One of the things that we went over was the **term-document matrix**, and how it could be utilized in our process of converting text data to numerical data, so a model can understand it. Well, one of the things that we did not discuss is there is a slight problem with that method, namely its simple counting process. One of the things that tends to happen is that words such as "a", "the", "and", "in", "to", etc, have a high count for ALL documents, no matter what the category is! This is a very large amount of noise that will often overshadow the meaningful words. 

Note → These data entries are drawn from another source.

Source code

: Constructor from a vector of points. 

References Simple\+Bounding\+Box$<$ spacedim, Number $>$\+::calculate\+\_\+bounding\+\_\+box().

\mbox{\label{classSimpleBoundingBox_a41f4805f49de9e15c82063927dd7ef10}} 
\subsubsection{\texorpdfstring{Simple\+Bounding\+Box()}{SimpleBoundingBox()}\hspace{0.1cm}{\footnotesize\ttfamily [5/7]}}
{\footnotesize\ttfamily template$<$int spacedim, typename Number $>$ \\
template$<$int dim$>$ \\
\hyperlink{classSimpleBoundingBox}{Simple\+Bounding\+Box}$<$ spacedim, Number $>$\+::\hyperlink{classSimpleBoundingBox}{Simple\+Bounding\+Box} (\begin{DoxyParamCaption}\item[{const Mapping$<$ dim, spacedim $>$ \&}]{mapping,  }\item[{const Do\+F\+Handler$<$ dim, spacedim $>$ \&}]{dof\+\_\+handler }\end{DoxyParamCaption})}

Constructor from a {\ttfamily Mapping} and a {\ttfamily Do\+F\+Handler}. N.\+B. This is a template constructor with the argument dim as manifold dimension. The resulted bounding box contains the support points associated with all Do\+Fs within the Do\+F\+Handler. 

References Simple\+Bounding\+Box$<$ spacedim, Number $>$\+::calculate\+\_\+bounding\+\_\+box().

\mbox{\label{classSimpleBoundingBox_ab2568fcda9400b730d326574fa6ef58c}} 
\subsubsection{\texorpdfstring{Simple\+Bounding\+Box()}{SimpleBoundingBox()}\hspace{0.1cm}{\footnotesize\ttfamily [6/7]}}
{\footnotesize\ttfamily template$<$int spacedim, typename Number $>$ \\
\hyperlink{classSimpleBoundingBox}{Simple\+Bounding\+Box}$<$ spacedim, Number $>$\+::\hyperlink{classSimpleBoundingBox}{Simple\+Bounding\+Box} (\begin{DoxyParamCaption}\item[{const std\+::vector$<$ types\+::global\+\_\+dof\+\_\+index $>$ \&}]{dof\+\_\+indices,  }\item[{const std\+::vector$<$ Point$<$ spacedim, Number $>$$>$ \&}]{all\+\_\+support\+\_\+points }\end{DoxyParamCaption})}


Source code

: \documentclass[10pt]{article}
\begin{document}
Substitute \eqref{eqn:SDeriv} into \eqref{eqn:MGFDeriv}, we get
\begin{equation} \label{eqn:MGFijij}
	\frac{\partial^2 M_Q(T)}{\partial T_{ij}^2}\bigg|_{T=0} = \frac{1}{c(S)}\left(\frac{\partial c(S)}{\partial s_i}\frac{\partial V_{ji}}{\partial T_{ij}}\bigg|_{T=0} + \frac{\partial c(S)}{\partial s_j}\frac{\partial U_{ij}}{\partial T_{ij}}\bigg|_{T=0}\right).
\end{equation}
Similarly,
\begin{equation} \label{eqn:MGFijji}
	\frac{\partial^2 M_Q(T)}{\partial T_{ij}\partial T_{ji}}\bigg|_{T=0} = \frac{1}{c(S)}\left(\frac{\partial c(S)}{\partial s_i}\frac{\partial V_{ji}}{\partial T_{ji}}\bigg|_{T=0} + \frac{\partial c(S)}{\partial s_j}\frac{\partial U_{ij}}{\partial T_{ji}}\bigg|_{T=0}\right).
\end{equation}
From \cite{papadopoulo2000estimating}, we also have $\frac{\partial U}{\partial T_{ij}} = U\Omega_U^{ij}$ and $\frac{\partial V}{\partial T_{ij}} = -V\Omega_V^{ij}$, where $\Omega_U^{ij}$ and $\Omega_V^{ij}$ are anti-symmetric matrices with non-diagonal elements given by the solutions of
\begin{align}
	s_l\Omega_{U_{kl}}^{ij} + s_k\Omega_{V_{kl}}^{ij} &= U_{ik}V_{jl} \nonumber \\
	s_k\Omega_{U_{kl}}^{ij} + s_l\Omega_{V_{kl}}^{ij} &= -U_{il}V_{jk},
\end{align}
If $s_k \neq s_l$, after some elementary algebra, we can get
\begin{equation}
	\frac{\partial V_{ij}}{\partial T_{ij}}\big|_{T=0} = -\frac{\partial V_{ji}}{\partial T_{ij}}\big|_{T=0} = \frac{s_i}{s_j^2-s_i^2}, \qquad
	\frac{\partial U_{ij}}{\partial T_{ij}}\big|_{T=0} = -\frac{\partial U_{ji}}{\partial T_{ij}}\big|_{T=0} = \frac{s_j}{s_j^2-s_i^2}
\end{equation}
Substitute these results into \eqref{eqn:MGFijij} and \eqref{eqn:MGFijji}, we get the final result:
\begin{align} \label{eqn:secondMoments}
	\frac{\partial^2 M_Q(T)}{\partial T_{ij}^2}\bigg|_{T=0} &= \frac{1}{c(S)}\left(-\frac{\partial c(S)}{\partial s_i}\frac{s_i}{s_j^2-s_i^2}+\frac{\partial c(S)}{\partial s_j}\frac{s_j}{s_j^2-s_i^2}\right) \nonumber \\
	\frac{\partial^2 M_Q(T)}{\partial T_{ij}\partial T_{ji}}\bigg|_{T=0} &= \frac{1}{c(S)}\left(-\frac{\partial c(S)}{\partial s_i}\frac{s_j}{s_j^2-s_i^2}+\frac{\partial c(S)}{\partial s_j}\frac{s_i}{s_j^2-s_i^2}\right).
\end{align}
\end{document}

These words are known as **stopwords** and one common technique is to just remove them from the dataset before doing any machine learning. 

### 1.1 TF-IDF
However, there is another technique that we can utilize: **Term Frequency-Inverse Document Frequency**, (TF-IDF). We will not go into the full details of TF-IDF, however, the jist is as follows: We know that words that appear in many documents are probably less meaningful. With this in mind, we can weight each vector component (in this case a word) by something related to how many documents that word appears in. So, intuitively speaking, we may do something like:

$$\frac{\text{raw word count}}{\text{document count}}$$ 

So, the numerator tells us _how many times does this word appear in this document_, and the denominator tells us _how many documents does this word appear in, in total_. Now, in practice we do some transformations on these, like taking the log count, smoothing, and so on. However, the specific implementation isn't nearly as important for this course as is the general understand behind the process. 

### 1.2 Key Point
One of the most important things to keep in mind during all subsequent posts is that no matter what technique we are using, we are always interested in a matrix of size $(V x D)$, where $V$ is the vocabulary size (the number of total words), and $D$ is the vector dimensionality, which is we are doing something like counting up the total number of times a word appears in a set of books, $D$ is the total number of books. 

### 1.3 Word Embeddings
A final thing to note, we are going to encounter the term **Word-Embedding** quite a bit. This is just a fancy word for an old and relatively straight forward concept. A word-embedding is just a fancy name for a feature vector that represents a word. In other words, we can take a categorical object-a word in this case-and then map this object to a list of numbers (in other words, a vector). We say that we have embedded this word into a vector space, and that is why we call them word embeddings.